• **Exercise goal**:
Check each line of the material. Copy those containing "between".

• **Extracted information**:
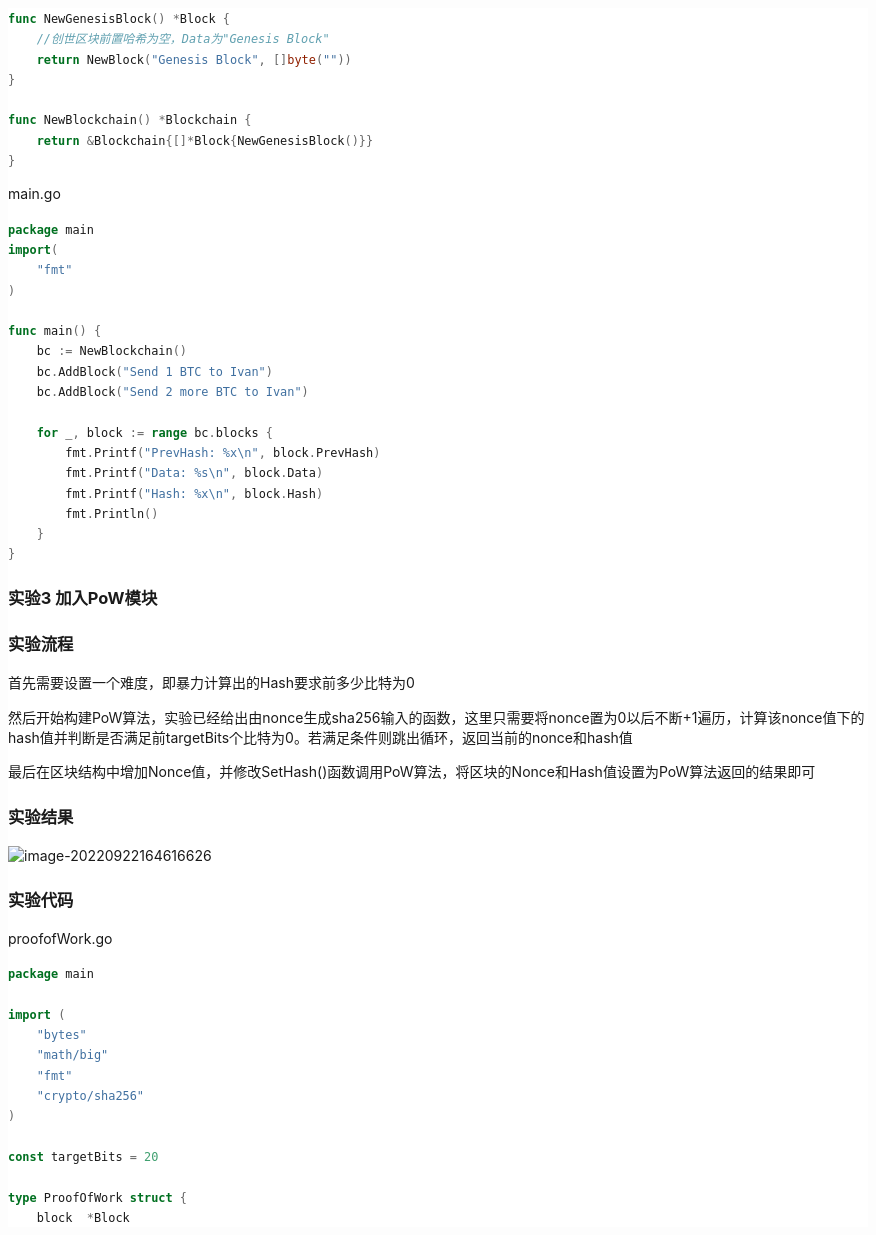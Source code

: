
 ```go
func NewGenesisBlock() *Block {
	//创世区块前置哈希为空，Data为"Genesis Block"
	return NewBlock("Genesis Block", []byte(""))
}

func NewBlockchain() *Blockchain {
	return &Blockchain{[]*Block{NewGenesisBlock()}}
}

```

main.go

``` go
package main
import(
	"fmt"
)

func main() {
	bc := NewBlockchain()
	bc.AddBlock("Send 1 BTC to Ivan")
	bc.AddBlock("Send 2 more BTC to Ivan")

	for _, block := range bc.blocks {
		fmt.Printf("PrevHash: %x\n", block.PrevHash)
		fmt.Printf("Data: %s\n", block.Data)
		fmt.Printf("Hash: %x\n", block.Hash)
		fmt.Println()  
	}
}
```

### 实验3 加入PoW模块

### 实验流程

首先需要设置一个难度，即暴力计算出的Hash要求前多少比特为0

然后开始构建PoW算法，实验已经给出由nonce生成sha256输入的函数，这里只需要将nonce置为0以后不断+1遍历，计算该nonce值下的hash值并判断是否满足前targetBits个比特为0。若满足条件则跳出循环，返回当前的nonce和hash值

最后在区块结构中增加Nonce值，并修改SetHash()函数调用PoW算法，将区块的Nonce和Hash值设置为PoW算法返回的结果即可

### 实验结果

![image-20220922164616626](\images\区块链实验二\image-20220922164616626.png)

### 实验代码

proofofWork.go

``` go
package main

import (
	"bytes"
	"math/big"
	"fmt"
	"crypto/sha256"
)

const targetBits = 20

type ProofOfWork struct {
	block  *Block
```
* * *
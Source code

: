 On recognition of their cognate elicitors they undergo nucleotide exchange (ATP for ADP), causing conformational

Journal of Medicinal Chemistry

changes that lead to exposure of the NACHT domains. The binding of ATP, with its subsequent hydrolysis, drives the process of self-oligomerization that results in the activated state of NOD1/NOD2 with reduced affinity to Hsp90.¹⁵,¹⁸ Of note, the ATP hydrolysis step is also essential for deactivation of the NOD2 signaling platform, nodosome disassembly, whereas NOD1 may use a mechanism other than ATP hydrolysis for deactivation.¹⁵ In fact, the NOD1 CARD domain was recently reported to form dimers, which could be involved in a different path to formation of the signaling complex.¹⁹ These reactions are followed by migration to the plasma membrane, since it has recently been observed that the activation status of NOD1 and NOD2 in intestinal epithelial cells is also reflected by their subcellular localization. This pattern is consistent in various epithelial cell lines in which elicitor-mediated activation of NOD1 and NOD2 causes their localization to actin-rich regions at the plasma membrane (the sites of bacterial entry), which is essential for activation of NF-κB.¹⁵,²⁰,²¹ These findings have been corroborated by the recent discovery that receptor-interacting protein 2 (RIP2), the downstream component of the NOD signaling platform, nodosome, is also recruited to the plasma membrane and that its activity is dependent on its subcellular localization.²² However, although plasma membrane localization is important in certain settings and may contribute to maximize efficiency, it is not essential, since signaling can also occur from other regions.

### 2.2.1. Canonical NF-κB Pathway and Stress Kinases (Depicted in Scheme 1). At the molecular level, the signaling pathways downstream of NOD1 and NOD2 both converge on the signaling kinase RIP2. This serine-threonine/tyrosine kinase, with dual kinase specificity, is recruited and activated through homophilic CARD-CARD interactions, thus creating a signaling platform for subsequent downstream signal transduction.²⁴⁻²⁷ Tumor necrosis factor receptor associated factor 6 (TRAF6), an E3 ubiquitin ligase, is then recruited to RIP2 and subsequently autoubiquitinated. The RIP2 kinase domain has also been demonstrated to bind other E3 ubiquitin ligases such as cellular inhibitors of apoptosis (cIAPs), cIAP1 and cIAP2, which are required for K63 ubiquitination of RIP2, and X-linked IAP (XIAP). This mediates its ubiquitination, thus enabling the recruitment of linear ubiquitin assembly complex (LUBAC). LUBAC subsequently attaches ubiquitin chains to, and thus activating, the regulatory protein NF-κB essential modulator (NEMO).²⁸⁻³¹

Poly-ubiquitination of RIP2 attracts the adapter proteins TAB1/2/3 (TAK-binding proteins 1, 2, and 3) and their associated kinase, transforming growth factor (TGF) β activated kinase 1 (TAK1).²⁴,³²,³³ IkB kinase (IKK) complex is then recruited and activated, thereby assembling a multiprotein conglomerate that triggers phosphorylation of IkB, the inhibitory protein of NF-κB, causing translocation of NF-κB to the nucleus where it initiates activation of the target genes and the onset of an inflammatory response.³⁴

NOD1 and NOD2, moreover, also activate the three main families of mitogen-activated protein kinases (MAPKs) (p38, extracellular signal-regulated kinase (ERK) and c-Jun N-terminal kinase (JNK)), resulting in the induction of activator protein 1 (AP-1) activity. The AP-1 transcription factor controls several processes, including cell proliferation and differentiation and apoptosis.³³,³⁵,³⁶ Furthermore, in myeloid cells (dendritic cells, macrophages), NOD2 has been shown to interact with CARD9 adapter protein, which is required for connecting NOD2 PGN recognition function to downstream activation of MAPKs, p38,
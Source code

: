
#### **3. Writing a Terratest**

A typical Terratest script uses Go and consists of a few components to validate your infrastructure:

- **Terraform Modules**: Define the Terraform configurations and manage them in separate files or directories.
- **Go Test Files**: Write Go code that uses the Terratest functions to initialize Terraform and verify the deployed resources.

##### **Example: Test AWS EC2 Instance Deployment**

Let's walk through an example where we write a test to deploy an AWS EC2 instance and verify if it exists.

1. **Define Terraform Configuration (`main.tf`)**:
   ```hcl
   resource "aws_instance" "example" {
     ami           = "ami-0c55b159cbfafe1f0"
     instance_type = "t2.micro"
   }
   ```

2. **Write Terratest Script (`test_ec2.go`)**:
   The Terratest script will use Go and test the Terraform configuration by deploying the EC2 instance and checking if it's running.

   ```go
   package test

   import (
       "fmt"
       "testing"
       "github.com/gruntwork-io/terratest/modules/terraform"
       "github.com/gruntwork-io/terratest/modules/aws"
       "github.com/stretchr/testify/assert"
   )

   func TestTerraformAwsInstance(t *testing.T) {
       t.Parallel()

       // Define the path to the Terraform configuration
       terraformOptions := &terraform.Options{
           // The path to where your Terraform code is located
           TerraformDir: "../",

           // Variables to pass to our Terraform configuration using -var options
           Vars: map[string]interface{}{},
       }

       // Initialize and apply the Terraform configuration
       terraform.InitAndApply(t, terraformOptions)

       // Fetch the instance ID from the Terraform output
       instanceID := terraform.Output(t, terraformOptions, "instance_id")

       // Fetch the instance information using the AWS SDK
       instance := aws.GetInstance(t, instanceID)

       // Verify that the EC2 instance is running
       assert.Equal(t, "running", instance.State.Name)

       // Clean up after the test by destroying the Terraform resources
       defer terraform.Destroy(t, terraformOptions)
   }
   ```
---
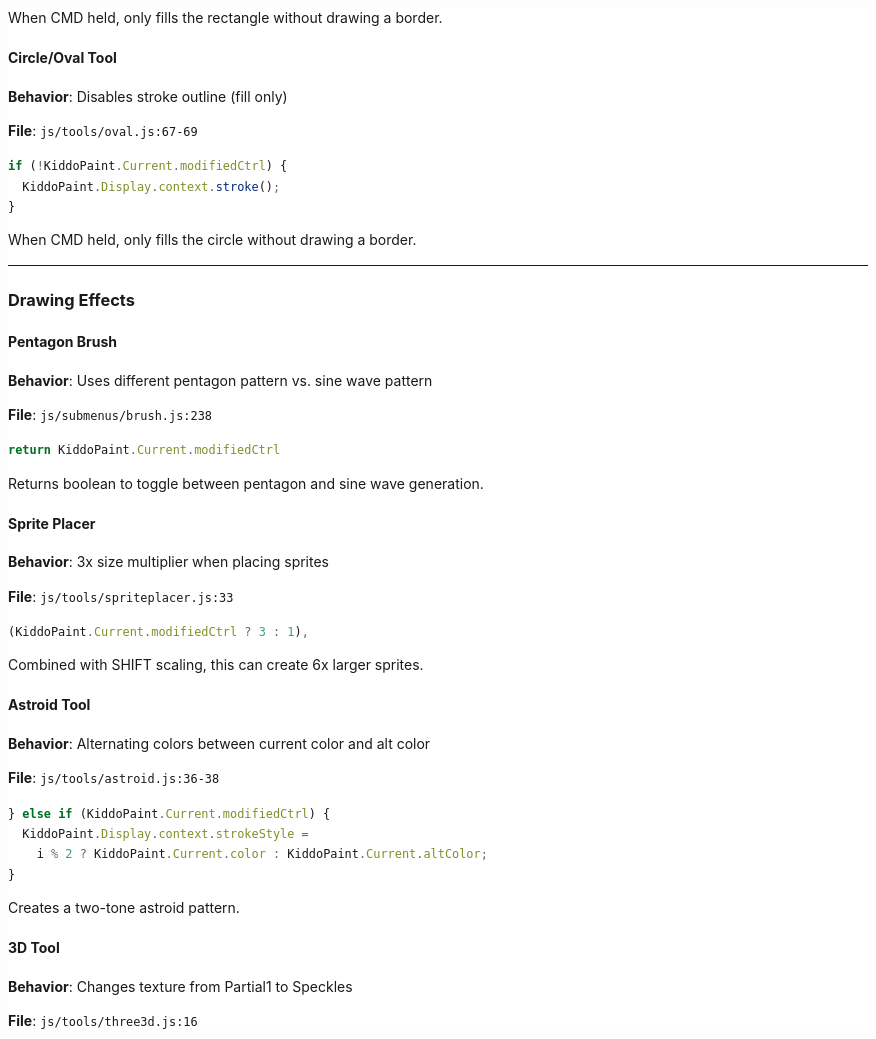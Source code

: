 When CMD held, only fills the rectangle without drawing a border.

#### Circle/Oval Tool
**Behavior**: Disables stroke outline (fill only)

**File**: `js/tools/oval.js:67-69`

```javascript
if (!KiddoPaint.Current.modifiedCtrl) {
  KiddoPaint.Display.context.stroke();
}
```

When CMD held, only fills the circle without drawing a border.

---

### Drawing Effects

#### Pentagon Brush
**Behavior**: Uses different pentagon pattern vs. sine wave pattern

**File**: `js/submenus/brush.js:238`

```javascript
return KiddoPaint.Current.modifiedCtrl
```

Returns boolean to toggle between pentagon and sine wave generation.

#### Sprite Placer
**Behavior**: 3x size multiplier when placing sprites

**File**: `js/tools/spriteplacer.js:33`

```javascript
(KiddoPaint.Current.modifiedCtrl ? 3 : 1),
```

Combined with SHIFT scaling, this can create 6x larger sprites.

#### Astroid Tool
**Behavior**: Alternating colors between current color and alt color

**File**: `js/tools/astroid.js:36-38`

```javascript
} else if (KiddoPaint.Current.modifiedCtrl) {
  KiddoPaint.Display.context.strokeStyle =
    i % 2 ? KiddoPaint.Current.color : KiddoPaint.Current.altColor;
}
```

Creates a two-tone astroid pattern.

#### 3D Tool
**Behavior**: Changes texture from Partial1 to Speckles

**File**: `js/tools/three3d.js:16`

• **Solution for this task**:
Returns boolean to toggle between pentagon and sine wave generation.
**Behavior**: Alternating colors between current color and alt color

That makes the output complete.